### Your assignment
Working from the records below, repeat exactly the lines starting at the line that contains "extremamente interessante para estudo." and ending at the line that contains "marker='o', linestyle='-', color='blue')", inclusive.
● ● ● ●
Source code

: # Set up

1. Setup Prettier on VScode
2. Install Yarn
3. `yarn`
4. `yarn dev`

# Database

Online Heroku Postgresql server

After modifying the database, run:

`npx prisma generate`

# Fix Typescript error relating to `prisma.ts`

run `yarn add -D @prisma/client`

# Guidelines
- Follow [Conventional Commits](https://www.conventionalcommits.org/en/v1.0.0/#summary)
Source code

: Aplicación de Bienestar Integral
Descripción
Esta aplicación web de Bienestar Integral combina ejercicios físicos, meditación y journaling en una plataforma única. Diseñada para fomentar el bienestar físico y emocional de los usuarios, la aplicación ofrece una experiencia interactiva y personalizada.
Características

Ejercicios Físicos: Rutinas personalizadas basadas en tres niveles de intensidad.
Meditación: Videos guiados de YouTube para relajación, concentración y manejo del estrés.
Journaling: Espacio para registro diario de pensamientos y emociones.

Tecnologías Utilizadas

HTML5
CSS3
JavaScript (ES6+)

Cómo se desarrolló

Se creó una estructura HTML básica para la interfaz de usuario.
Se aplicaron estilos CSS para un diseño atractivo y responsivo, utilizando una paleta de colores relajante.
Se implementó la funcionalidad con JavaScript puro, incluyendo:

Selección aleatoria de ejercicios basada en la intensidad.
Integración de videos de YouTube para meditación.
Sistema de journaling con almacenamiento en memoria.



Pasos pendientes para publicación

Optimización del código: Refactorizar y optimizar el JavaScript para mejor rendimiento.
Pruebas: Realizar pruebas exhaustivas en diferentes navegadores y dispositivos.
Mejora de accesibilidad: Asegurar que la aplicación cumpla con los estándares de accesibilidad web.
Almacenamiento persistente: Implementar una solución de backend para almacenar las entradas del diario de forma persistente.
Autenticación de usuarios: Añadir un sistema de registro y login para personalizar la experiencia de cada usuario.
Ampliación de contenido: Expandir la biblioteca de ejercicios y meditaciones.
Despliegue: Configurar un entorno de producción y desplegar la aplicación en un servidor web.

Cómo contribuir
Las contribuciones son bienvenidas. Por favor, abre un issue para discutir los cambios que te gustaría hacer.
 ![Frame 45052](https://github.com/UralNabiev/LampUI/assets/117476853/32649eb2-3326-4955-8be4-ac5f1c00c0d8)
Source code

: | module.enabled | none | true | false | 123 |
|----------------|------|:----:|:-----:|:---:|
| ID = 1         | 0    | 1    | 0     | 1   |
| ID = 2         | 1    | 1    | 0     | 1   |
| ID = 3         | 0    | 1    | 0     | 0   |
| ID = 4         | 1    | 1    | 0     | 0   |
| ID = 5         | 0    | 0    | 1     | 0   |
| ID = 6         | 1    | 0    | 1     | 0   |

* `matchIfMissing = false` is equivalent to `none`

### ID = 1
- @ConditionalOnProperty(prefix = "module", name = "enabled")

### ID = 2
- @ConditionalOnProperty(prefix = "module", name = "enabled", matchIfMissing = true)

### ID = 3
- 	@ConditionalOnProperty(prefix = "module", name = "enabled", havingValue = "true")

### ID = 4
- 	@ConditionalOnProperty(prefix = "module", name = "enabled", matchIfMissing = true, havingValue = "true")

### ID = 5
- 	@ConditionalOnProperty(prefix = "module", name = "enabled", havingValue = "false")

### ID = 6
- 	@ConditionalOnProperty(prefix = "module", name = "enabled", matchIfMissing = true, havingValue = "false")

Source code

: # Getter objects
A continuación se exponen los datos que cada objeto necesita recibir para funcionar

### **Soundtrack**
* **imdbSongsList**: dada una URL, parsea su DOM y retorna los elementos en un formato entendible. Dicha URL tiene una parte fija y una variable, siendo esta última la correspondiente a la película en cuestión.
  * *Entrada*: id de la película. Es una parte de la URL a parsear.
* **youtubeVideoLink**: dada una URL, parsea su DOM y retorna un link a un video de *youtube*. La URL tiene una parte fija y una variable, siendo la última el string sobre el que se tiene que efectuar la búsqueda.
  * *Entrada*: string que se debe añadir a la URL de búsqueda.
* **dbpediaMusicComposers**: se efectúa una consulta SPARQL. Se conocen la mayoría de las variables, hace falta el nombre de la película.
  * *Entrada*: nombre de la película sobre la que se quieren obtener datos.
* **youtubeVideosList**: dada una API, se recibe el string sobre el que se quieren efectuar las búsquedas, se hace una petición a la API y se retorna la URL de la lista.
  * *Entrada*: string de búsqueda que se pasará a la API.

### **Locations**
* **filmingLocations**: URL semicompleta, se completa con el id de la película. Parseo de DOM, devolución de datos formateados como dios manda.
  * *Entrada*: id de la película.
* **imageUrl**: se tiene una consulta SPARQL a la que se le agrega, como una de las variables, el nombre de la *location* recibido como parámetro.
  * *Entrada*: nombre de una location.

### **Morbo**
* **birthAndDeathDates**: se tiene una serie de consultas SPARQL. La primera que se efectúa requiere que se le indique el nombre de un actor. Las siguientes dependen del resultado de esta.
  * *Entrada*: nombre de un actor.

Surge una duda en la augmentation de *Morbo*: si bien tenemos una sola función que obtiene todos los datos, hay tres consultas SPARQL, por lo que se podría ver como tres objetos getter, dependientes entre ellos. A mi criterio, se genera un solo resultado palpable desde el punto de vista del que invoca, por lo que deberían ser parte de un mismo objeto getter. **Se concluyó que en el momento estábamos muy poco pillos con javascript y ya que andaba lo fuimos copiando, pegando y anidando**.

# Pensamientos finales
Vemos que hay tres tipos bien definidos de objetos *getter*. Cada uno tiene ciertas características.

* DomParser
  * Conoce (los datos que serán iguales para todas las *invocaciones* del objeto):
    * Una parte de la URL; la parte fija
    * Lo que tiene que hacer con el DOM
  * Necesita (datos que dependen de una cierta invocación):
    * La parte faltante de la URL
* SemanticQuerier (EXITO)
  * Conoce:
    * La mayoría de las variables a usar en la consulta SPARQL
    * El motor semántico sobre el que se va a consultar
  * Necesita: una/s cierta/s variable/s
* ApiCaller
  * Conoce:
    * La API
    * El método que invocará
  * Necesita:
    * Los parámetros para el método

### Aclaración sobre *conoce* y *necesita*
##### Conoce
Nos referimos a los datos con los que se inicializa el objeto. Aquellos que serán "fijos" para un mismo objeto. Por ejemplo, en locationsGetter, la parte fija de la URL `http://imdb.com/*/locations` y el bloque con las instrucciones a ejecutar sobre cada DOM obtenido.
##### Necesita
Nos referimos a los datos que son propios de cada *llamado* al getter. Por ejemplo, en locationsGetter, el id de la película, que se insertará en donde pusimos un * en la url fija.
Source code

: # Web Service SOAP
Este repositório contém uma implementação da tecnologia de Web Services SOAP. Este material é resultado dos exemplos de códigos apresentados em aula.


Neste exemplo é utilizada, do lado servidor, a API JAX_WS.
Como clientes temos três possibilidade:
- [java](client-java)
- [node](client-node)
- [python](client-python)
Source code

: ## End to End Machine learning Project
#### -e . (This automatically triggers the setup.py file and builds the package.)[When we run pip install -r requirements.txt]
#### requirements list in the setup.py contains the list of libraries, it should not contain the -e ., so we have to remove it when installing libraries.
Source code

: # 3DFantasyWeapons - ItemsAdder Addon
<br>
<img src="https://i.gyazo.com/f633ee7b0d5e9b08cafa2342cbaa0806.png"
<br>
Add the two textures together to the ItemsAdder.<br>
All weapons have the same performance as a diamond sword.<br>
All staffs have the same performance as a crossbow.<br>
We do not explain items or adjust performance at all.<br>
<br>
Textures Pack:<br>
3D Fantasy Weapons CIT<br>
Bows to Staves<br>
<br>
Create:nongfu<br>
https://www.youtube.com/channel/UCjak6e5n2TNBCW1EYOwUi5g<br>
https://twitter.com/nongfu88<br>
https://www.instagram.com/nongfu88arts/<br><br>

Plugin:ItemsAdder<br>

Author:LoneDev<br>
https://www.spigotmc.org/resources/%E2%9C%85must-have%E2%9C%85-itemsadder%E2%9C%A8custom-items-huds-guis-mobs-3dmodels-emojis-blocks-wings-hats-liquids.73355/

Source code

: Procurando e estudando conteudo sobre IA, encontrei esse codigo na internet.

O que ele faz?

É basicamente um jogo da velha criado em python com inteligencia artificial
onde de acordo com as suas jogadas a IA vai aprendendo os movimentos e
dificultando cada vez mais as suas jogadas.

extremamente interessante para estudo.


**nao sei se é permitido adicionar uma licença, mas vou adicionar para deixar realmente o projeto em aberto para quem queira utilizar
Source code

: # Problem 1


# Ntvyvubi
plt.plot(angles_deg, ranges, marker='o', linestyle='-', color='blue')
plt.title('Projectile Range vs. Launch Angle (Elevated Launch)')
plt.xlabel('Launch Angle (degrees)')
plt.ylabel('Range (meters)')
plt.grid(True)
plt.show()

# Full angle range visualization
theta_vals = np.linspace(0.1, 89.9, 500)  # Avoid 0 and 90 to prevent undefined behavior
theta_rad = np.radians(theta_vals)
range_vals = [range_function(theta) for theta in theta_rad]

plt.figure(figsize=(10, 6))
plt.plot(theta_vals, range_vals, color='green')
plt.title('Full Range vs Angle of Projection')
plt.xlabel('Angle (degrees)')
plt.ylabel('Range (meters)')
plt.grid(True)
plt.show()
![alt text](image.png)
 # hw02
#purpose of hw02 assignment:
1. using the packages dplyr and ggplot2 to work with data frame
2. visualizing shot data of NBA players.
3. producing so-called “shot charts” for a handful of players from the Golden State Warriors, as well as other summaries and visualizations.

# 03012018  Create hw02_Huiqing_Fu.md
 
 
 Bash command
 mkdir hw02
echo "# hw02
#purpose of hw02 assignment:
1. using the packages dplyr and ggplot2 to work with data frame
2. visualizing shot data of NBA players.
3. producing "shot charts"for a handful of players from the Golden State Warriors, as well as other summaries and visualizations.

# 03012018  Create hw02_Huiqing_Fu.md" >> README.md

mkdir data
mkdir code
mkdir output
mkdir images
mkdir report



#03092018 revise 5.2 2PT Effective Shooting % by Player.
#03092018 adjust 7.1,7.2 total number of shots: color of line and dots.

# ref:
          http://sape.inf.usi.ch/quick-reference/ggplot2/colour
● ● ● ●
### Your response
extremamente interessante para estudo.


**nao sei se é permitido adicionar uma licença, mas vou adicionar para deixar realmente o projeto em aberto para quem queira utilizar
Source code

: # Problem 1


# Ntvyvubi
plt.plot(angles_deg, ranges, marker='o', linestyle='-', color='blue')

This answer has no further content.